• Problem statement: Find the lines in the records that carry the word "concerns". Copy each one.

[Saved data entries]
=== Section Start ===

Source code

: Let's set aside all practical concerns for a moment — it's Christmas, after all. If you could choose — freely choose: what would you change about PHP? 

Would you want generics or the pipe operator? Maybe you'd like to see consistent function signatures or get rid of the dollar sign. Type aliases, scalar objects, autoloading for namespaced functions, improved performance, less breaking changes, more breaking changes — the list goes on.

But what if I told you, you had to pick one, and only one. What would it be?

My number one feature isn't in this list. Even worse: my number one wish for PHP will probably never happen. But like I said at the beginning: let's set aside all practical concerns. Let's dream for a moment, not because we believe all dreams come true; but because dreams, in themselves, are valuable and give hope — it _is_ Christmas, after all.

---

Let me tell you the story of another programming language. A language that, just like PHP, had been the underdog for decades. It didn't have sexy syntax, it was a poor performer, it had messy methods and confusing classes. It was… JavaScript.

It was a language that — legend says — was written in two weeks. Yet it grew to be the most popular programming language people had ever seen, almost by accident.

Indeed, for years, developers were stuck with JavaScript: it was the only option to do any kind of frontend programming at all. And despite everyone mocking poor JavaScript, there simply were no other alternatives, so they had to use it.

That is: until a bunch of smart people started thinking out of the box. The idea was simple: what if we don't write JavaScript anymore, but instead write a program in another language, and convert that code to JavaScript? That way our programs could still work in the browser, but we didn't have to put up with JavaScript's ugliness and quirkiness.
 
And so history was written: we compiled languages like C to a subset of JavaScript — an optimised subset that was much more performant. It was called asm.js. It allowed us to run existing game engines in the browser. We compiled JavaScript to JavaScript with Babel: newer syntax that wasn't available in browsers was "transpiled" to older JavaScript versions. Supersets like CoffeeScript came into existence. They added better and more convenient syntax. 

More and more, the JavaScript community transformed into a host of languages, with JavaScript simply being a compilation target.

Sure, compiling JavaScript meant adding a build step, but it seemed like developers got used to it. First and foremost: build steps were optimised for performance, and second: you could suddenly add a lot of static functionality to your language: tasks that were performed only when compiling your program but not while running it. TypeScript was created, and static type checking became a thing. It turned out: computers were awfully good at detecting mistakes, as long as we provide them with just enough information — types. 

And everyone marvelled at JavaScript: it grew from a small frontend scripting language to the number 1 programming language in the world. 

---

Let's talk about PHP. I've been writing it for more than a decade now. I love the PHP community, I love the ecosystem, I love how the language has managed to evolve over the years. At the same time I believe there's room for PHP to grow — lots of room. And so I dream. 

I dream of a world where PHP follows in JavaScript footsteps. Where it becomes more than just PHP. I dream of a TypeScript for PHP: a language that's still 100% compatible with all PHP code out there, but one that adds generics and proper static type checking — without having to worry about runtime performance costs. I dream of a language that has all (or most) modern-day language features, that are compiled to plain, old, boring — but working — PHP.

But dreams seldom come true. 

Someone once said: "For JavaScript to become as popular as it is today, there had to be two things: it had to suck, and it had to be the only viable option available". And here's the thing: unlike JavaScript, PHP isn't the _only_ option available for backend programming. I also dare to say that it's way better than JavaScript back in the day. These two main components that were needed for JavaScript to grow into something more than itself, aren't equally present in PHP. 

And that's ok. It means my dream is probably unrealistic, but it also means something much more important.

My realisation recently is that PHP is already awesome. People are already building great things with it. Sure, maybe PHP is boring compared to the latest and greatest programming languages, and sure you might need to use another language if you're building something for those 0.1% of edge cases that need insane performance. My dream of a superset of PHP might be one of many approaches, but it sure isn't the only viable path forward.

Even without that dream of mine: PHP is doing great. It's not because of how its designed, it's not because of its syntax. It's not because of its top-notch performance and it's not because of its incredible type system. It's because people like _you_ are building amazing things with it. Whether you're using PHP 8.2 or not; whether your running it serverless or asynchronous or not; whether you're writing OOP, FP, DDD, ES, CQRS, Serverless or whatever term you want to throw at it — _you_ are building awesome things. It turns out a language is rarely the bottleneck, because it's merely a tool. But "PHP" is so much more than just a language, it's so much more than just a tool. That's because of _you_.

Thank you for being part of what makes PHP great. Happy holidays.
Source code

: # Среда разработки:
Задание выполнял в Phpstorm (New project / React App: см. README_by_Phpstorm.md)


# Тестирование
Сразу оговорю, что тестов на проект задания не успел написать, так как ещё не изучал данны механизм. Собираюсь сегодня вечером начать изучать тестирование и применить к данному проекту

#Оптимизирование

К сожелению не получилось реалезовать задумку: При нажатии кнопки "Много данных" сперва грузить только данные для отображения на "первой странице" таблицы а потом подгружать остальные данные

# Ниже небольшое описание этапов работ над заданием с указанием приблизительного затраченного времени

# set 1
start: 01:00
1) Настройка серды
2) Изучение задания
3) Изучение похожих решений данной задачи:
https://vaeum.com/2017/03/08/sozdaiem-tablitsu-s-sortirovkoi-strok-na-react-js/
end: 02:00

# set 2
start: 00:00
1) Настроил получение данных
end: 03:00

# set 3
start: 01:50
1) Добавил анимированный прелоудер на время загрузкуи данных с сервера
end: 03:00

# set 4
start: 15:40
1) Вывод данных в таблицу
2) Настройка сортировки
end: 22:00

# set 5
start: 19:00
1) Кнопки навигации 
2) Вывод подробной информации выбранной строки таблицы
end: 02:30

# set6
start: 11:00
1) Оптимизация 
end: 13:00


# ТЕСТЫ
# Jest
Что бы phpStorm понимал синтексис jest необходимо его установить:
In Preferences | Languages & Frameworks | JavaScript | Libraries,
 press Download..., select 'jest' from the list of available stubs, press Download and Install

=== Section End ===

• Task output:
: Let's set aside all practical concerns for a moment — it's Christmas, after all. If you could choose — freely choose: what would you change about PHP? 
My number one feature isn't in this list. Even worse: my number one wish for PHP will probably never happen. But like I said at the beginning: let's set aside all practical concerns. Let's dream for a moment, not because we believe all dreams come true; but because dreams, in themselves, are valuable and give hope — it _is_ Christmas, after all.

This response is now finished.